All the entries need to be duplicated exactly, with the pictures omitted.

(Plain-text document sources)
####

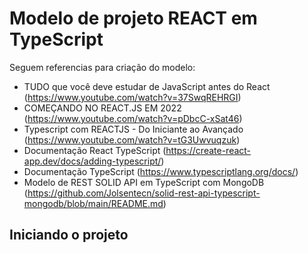 # Modelo de projeto REACT em TypeScript 
Seguem referencias para criação do modelo:
- TUDO que você deve estudar de JavaScript antes do React (https://www.youtube.com/watch?v=37SwqREHRGI)
- COMEÇANDO NO REACT.JS EM 2022 (https://www.youtube.com/watch?v=pDbcC-xSat46)
- Typescript com REACTJS - Do Iniciante ao Avançado (https://www.youtube.com/watch?v=tG3Uwvuqzuk)
- Documentação React TypeScript (https://create-react-app.dev/docs/adding-typescript/)
- Documentação TypeScript (https://www.typescriptlang.org/docs/)
- Modelo de REST SOLID API em TypeScript com MongoDB (https://github.com/Jolsentecn/solid-rest-api-typescript-mongodb/blob/main/README.md)

## Iniciando o projeto
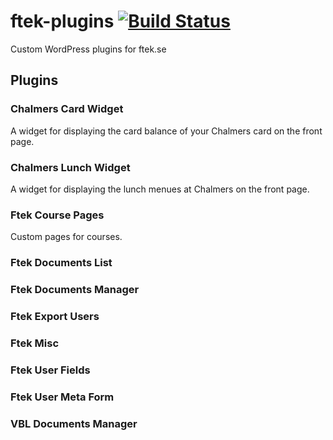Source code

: # ftek-plugins [![Build Status](https://travis-ci.org/Fysikteknologsektionen/ftek-plugins.svg?branch=master)](https://travis-ci.org/Fysikteknologsektionen/ftek-plugins)
Custom WordPress plugins for ftek.se

## Plugins
### Chalmers Card Widget
A widget for displaying the card balance of your Chalmers card on the front page.
### Chalmers Lunch Widget
A widget for displaying the lunch menues at Chalmers on the front page.
### Ftek Course Pages
Custom pages for courses.
### Ftek Documents List
### Ftek Documents Manager
### Ftek Export Users
### Ftek Misc
### Ftek User Fields
### Ftek User Meta Form
### VBL Documents Manager
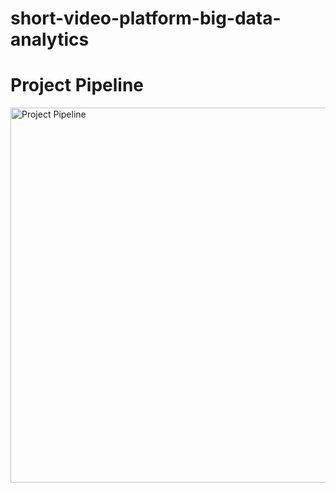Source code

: # short-video-platform-big-data-analytics


# Project Pipeline


<img src="images/pipeline.png" alt="Project Pipeline" width="1500" height="600">
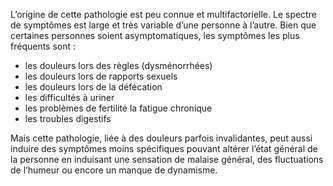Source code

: L’origine de cette pathologie est peu connue et multifactorielle. Le spectre de symptômes est large et très variable d’une personne à l’autre. Bien que certaines personnes soient asymptomatiques, les symptômes les plus fréquents sont :

- les douleurs lors des règles (dysménorrhées)
- les douleurs lors de rapports sexuels
- les douleurs lors de la défécation
- les difficultés à uriner
- les problèmes de fertilité la fatigue chronique
- les troubles digestifs

Mais cette pathologie, liée à des douleurs parfois invalidantes, peut aussi induire des symptômes moins spécifiques pouvant altérer l’état général de la personne en induisant une sensation de malaise général, des fluctuations de l’humeur ou encore un manque de dynamisme.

####

> _RESULT BELOW_:
 # Modelo de projeto REACT em TypeScript 
Seguem referencias para criação do modelo:
- TUDO que você deve estudar de JavaScript antes do React (https://www.youtube.com/watch?v=37SwqREHRGI)
- COMEÇANDO NO REACT.JS EM 2022 (https://www.youtube.com/watch?v=pDbcC-xSat46)
- Typescript com REACTJS - Do Iniciante ao Avançado (https://www.youtube.com/watch?v=tG3Uwvuqzuk)
- Documentação React TypeScript (https://create-react-app.dev/docs/adding-typescript/)
- Documentação TypeScript (https://www.typescriptlang.org/docs/)
- Modelo de REST SOLID API em TypeScript com MongoDB (https://github.com/Jolsentecn/solid-rest-api-typescript-mongodb/blob/main/README.md)

## Iniciando o projeto
Source code

: # ftek-plugins [![Build Status](https://travis-ci.org/Fysikteknologsektionen/ftek-plugins.svg?branch=master)](https://travis-ci.org/Fysikteknologsektionen/ftek-plugins)
Custom WordPress plugins for ftek.se

## Plugins
### Chalmers Card Widget
A widget for displaying the card balance of your Chalmers card on the front page.
### Chalmers Lunch Widget
A widget for displaying the lunch menues at Chalmers on the front page.
### Ftek Course Pages
Custom pages for courses.
### Ftek Documents List
### Ftek Documents Manager
### Ftek Export Users
### Ftek Misc
### Ftek User Fields
### Ftek User Meta Form
### VBL Documents Manager
Source code

: # short-video-platform-big-data-analytics


# Project Pipeline


<img src="images/pipeline.png" alt="Project Pipeline" width="1500" height="600">
Source code

: L’origine de cette pathologie est peu connue et multifactorielle. Le spectre de symptômes est large et très variable d’une personne à l’autre. Bien que certaines personnes soient asymptomatiques, les symptômes les plus fréquents sont :

- les douleurs lors des règles (dysménorrhées)
- les douleurs lors de rapports sexuels
- les douleurs lors de la défécation
- les difficultés à uriner
- les problèmes de fertilité la fatigue chronique
- les troubles digestifs

Mais cette pathologie, liée à des douleurs parfois invalidantes, peut aussi induire des symptômes moins spécifiques pouvant altérer l’état général de la personne en induisant une sensation de malaise général, des fluctuations de l’humeur ou encore un manque de dynamisme.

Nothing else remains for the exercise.